These troubled economic times have transformed many of us in the Graphic Arts into senior level executives. What I mean is that we must all manage a long list of multiple priorities on a daily basis. Each and every day we are asked to get more done with fewer resources of every type. So, success is now defined by our ability to prioritize and organize the many tasks we must complete each day.
My preferred method of daily organization is to sit at my kitchen table with a cup of coffee and my Moleskine notebook after the family has cleared out around 6:45am each day. I review previous to-do lists, look at emails that have come in overnight, and decide what needs to get done and in what order. This process takes no more than fifteen minutes and almost guarantees a successful day in which much will get done. The bad news is I only get to do this about half the time.
On the days that this does not happen, I have two techniques I use to get myself motivated. Technique one involves stopping everything I am doing closing my eyes for thirty seconds and trying to determine my number one priority and then starting work on this task. I refer to this as the “leading task method.” Technique two involves stopping everything I am doing and choosing the three tasks that would be easy to complete and get me rolling for the day. These three tasks are jotted on a post-it-note and worked one at a time, in order.

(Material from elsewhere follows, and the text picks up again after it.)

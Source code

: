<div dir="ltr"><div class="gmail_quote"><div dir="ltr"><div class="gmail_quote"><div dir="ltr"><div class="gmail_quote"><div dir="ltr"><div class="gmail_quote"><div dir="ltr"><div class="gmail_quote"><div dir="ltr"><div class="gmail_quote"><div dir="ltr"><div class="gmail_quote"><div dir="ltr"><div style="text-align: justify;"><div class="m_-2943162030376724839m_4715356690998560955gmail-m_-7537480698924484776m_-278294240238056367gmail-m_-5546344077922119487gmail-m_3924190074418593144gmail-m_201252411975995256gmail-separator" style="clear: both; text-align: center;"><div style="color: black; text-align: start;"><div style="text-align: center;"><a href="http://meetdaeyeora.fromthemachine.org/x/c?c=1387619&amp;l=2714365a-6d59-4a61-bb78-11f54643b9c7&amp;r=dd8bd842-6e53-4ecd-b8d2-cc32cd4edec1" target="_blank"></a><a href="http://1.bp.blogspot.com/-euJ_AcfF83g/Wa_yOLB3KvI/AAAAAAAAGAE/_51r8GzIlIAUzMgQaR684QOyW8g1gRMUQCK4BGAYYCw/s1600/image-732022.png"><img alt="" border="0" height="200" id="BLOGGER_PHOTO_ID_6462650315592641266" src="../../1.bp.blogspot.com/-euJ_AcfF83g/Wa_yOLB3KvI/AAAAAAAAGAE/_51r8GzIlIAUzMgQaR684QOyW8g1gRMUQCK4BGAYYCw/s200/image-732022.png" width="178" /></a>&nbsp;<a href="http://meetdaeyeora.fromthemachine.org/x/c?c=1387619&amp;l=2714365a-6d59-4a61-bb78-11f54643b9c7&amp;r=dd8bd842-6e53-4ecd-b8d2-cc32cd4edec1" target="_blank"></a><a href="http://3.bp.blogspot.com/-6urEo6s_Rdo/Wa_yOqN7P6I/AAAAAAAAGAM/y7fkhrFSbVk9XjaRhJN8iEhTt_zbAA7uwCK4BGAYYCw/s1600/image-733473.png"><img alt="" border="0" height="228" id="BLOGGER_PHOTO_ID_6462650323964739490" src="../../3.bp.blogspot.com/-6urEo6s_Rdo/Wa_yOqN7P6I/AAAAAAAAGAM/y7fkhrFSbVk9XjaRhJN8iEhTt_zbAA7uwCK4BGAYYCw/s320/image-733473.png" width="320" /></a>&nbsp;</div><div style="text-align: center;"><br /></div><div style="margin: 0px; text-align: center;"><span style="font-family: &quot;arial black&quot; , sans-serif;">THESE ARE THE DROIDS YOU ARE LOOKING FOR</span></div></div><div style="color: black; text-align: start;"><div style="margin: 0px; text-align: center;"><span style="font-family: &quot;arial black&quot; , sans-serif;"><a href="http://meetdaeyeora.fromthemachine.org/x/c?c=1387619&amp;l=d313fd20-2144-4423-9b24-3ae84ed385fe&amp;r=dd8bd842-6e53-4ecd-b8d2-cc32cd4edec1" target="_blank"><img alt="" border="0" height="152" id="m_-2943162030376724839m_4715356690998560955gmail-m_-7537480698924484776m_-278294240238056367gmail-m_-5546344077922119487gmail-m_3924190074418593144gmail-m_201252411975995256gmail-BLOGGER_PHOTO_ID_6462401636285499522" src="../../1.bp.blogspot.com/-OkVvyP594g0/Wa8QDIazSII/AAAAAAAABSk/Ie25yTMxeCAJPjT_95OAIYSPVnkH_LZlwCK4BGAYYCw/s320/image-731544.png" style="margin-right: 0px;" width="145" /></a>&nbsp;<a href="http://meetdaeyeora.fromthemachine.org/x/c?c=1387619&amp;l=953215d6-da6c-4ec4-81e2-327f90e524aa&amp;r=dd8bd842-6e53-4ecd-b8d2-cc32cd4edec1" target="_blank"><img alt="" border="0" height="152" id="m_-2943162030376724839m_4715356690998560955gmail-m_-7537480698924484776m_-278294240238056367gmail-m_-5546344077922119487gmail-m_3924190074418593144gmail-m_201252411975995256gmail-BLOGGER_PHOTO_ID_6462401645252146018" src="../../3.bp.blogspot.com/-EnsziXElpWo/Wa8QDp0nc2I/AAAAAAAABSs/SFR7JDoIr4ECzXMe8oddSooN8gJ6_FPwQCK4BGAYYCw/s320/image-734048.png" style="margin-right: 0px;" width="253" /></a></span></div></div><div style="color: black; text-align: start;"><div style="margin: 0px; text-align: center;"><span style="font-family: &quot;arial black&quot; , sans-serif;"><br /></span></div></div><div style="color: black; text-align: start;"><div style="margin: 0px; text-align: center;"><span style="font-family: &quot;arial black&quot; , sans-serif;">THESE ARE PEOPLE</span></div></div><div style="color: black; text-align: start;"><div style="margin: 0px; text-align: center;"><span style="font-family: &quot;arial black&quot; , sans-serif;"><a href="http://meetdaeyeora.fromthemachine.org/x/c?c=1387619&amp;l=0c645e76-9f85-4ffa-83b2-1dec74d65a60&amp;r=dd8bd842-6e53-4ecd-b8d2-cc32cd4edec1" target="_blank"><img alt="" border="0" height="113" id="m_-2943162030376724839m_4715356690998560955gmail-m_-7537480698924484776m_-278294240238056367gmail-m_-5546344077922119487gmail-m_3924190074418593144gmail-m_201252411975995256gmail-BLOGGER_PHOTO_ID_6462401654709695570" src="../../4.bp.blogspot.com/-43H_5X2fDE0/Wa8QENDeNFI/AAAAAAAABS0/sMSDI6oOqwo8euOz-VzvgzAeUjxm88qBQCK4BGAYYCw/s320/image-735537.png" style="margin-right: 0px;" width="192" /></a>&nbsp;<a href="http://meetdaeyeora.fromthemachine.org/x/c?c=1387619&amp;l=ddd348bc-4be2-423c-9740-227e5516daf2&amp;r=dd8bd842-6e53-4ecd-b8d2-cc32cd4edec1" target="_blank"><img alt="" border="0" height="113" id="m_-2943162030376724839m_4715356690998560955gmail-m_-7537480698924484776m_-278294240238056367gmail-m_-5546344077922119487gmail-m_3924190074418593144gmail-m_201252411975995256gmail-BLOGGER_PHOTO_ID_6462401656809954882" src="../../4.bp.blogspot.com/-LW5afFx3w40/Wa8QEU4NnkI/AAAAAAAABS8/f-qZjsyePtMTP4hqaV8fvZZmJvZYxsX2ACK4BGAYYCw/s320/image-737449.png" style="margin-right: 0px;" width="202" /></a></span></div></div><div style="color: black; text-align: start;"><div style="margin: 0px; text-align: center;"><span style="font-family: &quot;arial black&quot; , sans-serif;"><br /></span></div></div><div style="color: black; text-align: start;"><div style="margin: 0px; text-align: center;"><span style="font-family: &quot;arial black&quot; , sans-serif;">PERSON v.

My conclusion is simple – stick to the written list method whenever possible. I have firsthand knowledge that it works. I have also seen the written list work for three very successful men I have known.

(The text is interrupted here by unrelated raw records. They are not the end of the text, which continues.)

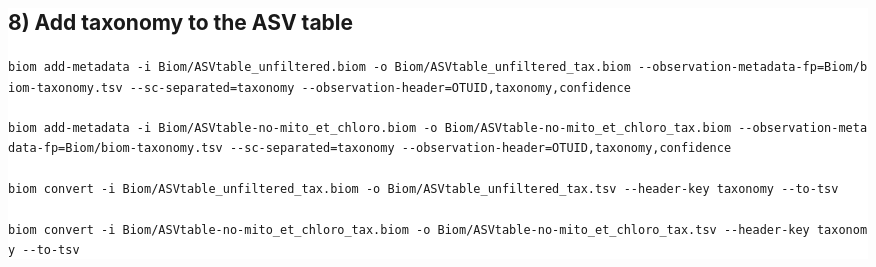 ## 8) Add taxonomy to the ASV table
```
biom add-metadata -i Biom/ASVtable_unfiltered.biom -o Biom/ASVtable_unfiltered_tax.biom --observation-metadata-fp=Biom/biom-taxonomy.tsv --sc-separated=taxonomy --observation-header=OTUID,taxonomy,confidence

biom add-metadata -i Biom/ASVtable-no-mito_et_chloro.biom -o Biom/ASVtable-no-mito_et_chloro_tax.biom --observation-metadata-fp=Biom/biom-taxonomy.tsv --sc-separated=taxonomy --observation-header=OTUID,taxonomy,confidence

biom convert -i Biom/ASVtable_unfiltered_tax.biom -o Biom/ASVtable_unfiltered_tax.tsv --header-key taxonomy --to-tsv

biom convert -i Biom/ASVtable-no-mito_et_chloro_tax.biom -o Biom/ASVtable-no-mito_et_chloro_tax.tsv --header-key taxonomy --to-tsv
```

The first is my late father, who from a very young age, I observed always working from a written list. For Dad, a written list even applied on days off to make sure all the work around the house was completed.
The second is the late Frank J. Marek who owned The Marek Group. While I did not know Frank well, I had the opportunity to work with him often back in my consulting days. He always had a hand written list of the day’s priorities.
The third is Ray Prince, who I observed almost 25 years ago at a TAGA conference writing out a list one morning with the title “Hot List” at the top of the page. I asked Ray about the list and he simply replied that it was his daily to-do list which was written freshly each morning.
While my ultimate success story has not been fully written, my Dad’s, Frank’s and Ray’s have – as my grandfather Harry taught me many years ago – don’t argue with success.
In my case without the list every morning there can be no focus – without focus there cannot be execution – without execution there can be no success.